Pallid ground squirrel
- Conservation status: Least Concern (IUCN 3.1)

Scientific classification
- Domain: Eukaryota
- Kingdom: Animalia
- Phylum: Chordata
- Class: Mammalia
- Order: Rodentia
- Family: Sciuridae
- Genus: Spermophilus
- Species: S. pallidicauda
- Binomial name: Spermophilus pallidicauda (Satunin, 1903)

= Pallid ground squirrel =

- Authority: (Satunin, 1903)
- Conservation status: LC

Species of rodent

The pallid ground squirrel (Spermophilus pallidicauda) is a species of rodent in the family Sciuridae. It is found in Mongolia and the adjacent Nei Mongol autonomous region.

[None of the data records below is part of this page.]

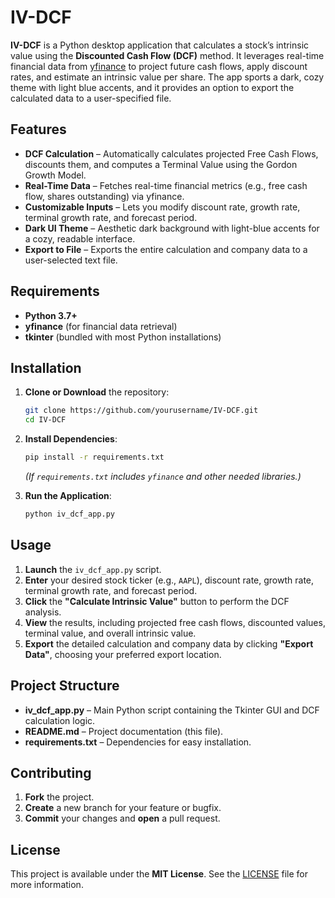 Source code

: # IV-DCF

**IV-DCF** is a Python desktop application that calculates a stock’s intrinsic value using the **Discounted Cash Flow (DCF)** method. It leverages real-time financial data from [yfinance](https://pypi.org/project/yfinance/) to project future cash flows, apply discount rates, and estimate an intrinsic value per share. The app sports a dark, cozy theme with light blue accents, and it provides an option to export the calculated data to a user-specified file.

## Features

- **DCF Calculation** – Automatically calculates projected Free Cash Flows, discounts them, and computes a Terminal Value using the Gordon Growth Model.
- **Real-Time Data** – Fetches real-time financial metrics (e.g., free cash flow, shares outstanding) via yfinance.
- **Customizable Inputs** – Lets you modify discount rate, growth rate, terminal growth rate, and forecast period.
- **Dark UI Theme** – Aesthetic dark background with light-blue accents for a cozy, readable interface.
- **Export to File** – Exports the entire calculation and company data to a user-selected text file.

## Requirements

- **Python 3.7+**  
- **yfinance** (for financial data retrieval)  
- **tkinter** (bundled with most Python installations)

## Installation

1. **Clone or Download** the repository:
   ```bash
   git clone https://github.com/yourusername/IV-DCF.git
   cd IV-DCF
   ```
2. **Install Dependencies**:
   ```bash
   pip install -r requirements.txt
   ```
   *(If `requirements.txt` includes `yfinance` and other needed libraries.)*

3. **Run the Application**:
   ```bash
   python iv_dcf_app.py
   ```

## Usage

1. **Launch** the `iv_dcf_app.py` script.  
2. **Enter** your desired stock ticker (e.g., `AAPL`), discount rate, growth rate, terminal growth rate, and forecast period.  
3. **Click** the **"Calculate Intrinsic Value"** button to perform the DCF analysis.  
4. **View** the results, including projected free cash flows, discounted values, terminal value, and overall intrinsic value.  
5. **Export** the detailed calculation and company data by clicking **"Export Data"**, choosing your preferred export location.

## Project Structure

- **iv_dcf_app.py** – Main Python script containing the Tkinter GUI and DCF calculation logic.  
- **README.md** – Project documentation (this file).  
- **requirements.txt** – Dependencies for easy installation.

## Contributing

1. **Fork** the project.  
2. **Create** a new branch for your feature or bugfix.  
3. **Commit** your changes and **open** a pull request.

## License

This project is available under the **MIT License**. See the [LICENSE](LICENSE) file for more information.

A generic revision of the genus was undertaken in 2007 which helped resolve the uncertainty as to whether this species should be considered a subspecies of Spermophilus erythrogenys. A phylogeny based on molecular sequence data determined that S. pallidicauda was indeed a separate species from S. erythrogenys, and from the other similar species in the genus, S. brevicauda and S. alashanicus.

==Distribution==
The pallid ground squirrel is found in Mongolia near Lake Khulu-Nur and the Baidarak River and in Ullyn Bulyk, the Mongolian and the Gobi Altai Mountains. The closely related species, Spermophilus alashanicus from the Alashan Desert and Spermophilus brevicauda, found in eastern Kazakhstan and in Tian Shan mountain range, are allopatric in distribution as they are largely separated by geographic boundaries. It has been found to hybridise with P. alashanicus where their ranges do overlap.

==Description==
This ground squirrel has a strawy-brown colour which takes on a more sandy hue in summer but is still paler than other similar species. The short tail is a whitish-yellow colour with a rust coloured stripe most of the way along the upper side. There is a white streak across the side of the face, white eyelids and a rusty coloured spot under each eye. The underside is generally paler and the length is about twenty centimetres.

==Biology==
This species is quite common in the grasslands of the Gobi and nearby areas. It is a colonial species and active during the day.